How do you know when an online community you’re managing has become too big to support meaningful discussion? An increase in trolling and attention-grabbing stunts are indicators that the community might need some pruning, writes Adam Tinworth. Tech writer Tyler Sherer last month shared an idea that may seem too radical to all but the bravest moderators: unsubscribing a random selection of people, in the hopes that the most engaged and desirable contributors would make the effort to re-subscribe. While it might be a good way to clear out the chaff, you also run the risk of losing high-quality community members, which could cause your overall group to lose momentum. “There’s certainly an optimum size range, and one you stray out of it either way, you’ve got a management problem on your hands,” writes Tinworth.

+ Earlier: Goodbye “moderators,” hello “audience voice reporters”: Here’s how The Wall Street Journal is refocusing the comments to incentivize better behavior (Nieman Lab)


‘No male editor has ever accepted my pitches on abortion’ (Columbia Journalism Review)

In the wake of the near-total abortion ban recently adopted in Alabama, and the “heartbeat” bills just passed by a several other Southern states, media coverage of the issue has taken on a frenzied tone. But it’s too late for news stories to make a practical difference for the women affected by these laws, writes Meghan Winters. As a freelancer, Winters has been reporting on the anti-abortion movement since 2016. “The conversation on the ground was more extreme than I could have imagined,” she said — but she still struggled to find outlets willing to run her stories. While it’s impossible to peg any one reason for the rejections, Winters says they reflect a pattern: “so-called ‘women’s issues’ are often siloed or sidelined to publications for women readers — as if these issues are separate from the entirety of our politics, economy, and culture. That false division between a ‘women’s issue’ and all other issues means that it is difficult for any of us to have a complete picture of our national landscape.”

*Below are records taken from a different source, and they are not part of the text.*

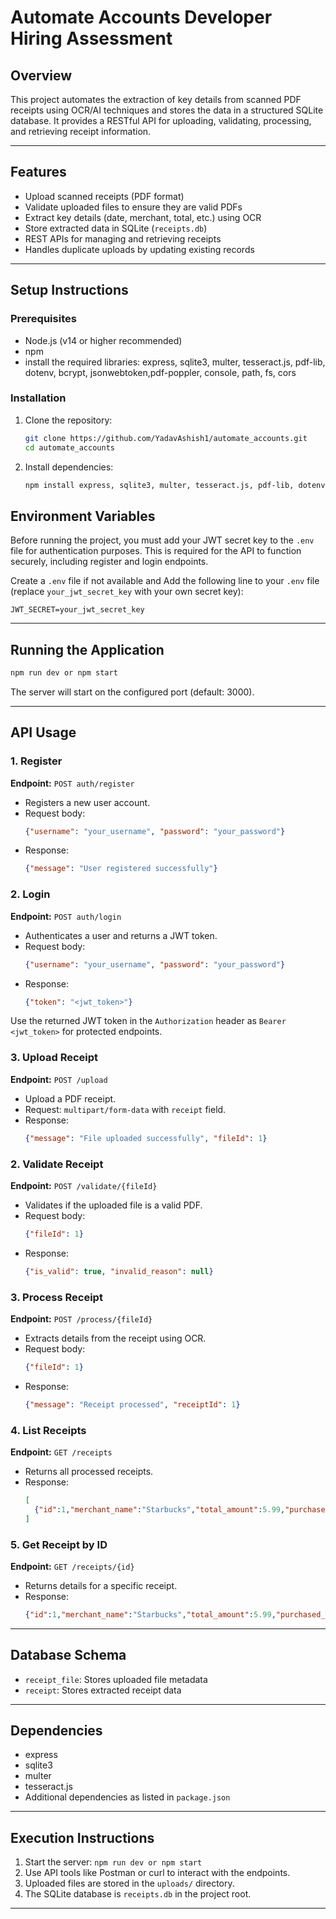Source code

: # Automate Accounts Developer Hiring Assessment

## Overview
This project automates the extraction of key details from scanned PDF receipts using OCR/AI techniques and stores the data in a structured SQLite database. It provides a RESTful API for uploading, validating, processing, and retrieving receipt information.

---

## Features
- Upload scanned receipts (PDF format)
- Validate uploaded files to ensure they are valid PDFs
- Extract key details (date, merchant, total, etc.) using OCR
- Store extracted data in SQLite (`receipts.db`)
- REST APIs for managing and retrieving receipts
- Handles duplicate uploads by updating existing records

---

## Setup Instructions

### Prerequisites
- Node.js (v14 or higher recommended)
- npm
- install the required libraries: express, sqlite3, multer, tesseract.js, pdf-lib, dotenv, bcrypt, jsonwebtoken,pdf-poppler, console, path, fs, cors

### Installation
1. Clone the repository:
   ```sh
   git clone https://github.com/YadavAshish1/automate_accounts.git
   cd automate_accounts
   ```
2. Install dependencies:
   ```sh
   npm install express, sqlite3, multer, tesseract.js, pdf-lib, dotenv, bcrypt, jsonwebtoken,pdf-poppler, console, path, fs, cors
   ```


## Environment Variables

Before running the project, you must add your JWT secret key to the `.env` file for authentication purposes. This is required for the API to function securely, including register and login endpoints.

Create a `.env` file if not available and Add the following line to your `.env` file (replace `your_jwt_secret_key` with your own secret key):

```
JWT_SECRET=your_jwt_secret_key
```
---

## Running the Application
```sh
npm run dev or npm start
```
The server will start on the configured port (default: 3000).

---

## API Usage

### 1. Register
**Endpoint:** `POST auth/register`
- Registers a new user account.
- Request body:
  ```json
  {"username": "your_username", "password": "your_password"}
  ```
- Response:
  ```json
  {"message": "User registered successfully"}
  ```

### 2. Login
**Endpoint:** `POST auth/login`
- Authenticates a user and returns a JWT token.
- Request body:
  ```json
  {"username": "your_username", "password": "your_password"}
  ```
- Response:
  ```json
  {"token": "<jwt_token>"}
  ```

Use the returned JWT token in the `Authorization` header as `Bearer <jwt_token>` for protected endpoints.

### 3. Upload Receipt
**Endpoint:** `POST /upload`
- Upload a PDF receipt.
- Request: `multipart/form-data` with `receipt` field.
- Response:
  ```json
  {"message": "File uploaded successfully", "fileId": 1}
  ```

### 2. Validate Receipt
**Endpoint:** `POST /validate/{fileId}`
- Validates if the uploaded file is a valid PDF.
- Request body:
  ```json
  {"fileId": 1}
  ```
- Response:
  ```json
  {"is_valid": true, "invalid_reason": null}
  ```

### 3. Process Receipt
**Endpoint:** `POST /process/{fileId}`
- Extracts details from the receipt using OCR.
- Request body:
  ```json
  {"fileId": 1}
  ```
- Response:
  ```json
  {"message": "Receipt processed", "receiptId": 1}
  ```

### 4. List Receipts
**Endpoint:** `GET /receipts`
- Returns all processed receipts.
- Response:
  ```json
  [
    {"id":1,"merchant_name":"Starbucks","total_amount":5.99,"purchased_at":"2023-12-09T10:00:00Z",...}
  ]
  ```

### 5. Get Receipt by ID
**Endpoint:** `GET /receipts/{id}`
- Returns details for a specific receipt.
- Response:
  ```json
  {"id":1,"merchant_name":"Starbucks","total_amount":5.99,"purchased_at":"2023-12-09T10:00:00Z",...}
  ```

---

## Database Schema
- `receipt_file`: Stores uploaded file metadata
- `receipt`: Stores extracted receipt data

---

## Dependencies
- express
- sqlite3
- multer
- tesseract.js 
- Additional dependencies as listed in `package.json`

---

## Execution Instructions
1. Start the server: `npm run dev or npm start`
2. Use API tools like Postman or curl to interact with the endpoints.
3. Uploaded files are stored in the `uploads/` directory.
4. The SQLite database is `receipts.db` in the project root.

---
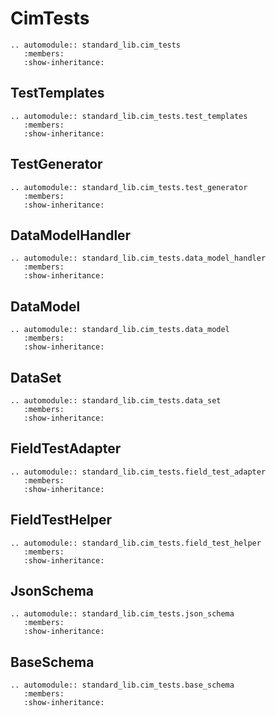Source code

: # CimTests

```{eval-rst}
.. automodule:: standard_lib.cim_tests
   :members:
   :show-inheritance:
```

## TestTemplates

```{eval-rst}
.. automodule:: standard_lib.cim_tests.test_templates
   :members:
   :show-inheritance:
```

## TestGenerator

```{eval-rst}
.. automodule:: standard_lib.cim_tests.test_generator
   :members:
   :show-inheritance:
```

## DataModelHandler

```{eval-rst}
.. automodule:: standard_lib.cim_tests.data_model_handler
   :members:
   :show-inheritance:

```

## DataModel

```{eval-rst}
.. automodule:: standard_lib.cim_tests.data_model
   :members:
   :show-inheritance:

```

## DataSet

```{eval-rst}
.. automodule:: standard_lib.cim_tests.data_set
   :members:
   :show-inheritance:
```

## FieldTestAdapter

```{eval-rst}
.. automodule:: standard_lib.cim_tests.field_test_adapter
   :members:
   :show-inheritance:
```

## FieldTestHelper

```{eval-rst}
.. automodule:: standard_lib.cim_tests.field_test_helper
   :members:
   :show-inheritance:
```

## JsonSchema

```{eval-rst}
.. automodule:: standard_lib.cim_tests.json_schema
   :members:
   :show-inheritance:
```

## BaseSchema

```{eval-rst}
.. automodule:: standard_lib.cim_tests.base_schema
   :members:
   :show-inheritance:
```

+ “Don’t bother replacing Sarah Sanders — as long as Trump occupies the Oval Office, the role of press secretary has no purpose” (Guardian)


Why do some people avoid news? Because they don’t trust us — or because they don’t think we add value to their lives? (Nieman Lab)

Nearly one-third (32%) of the world’s population actively avoids news, according to the Reuters Institute’s 2019 Digital News Report. That’s a 3% increase from 2017. In the U.S., it’s at 41%, up from 38% in 2017. In the 2017 data, the leading causes for Americans were “It can have a negative effect on my mood” (57 percent) and “I can’t rely on news to be true” (35 percent). In a Saturday post following up on the Reuters research, LinkedIn senior editor-at-large Isabelle Roughol asked readers whether they actively avoid the news. The responses she received are an eye-opening look at what people generally think of the news. “One comments section is obviously not a scientific sample,” writes Joshua Benton, who rounded up some of the responses, “but these are people who would probably be prime targets for a news organization wanting to expand its audience — and they’re not buying.”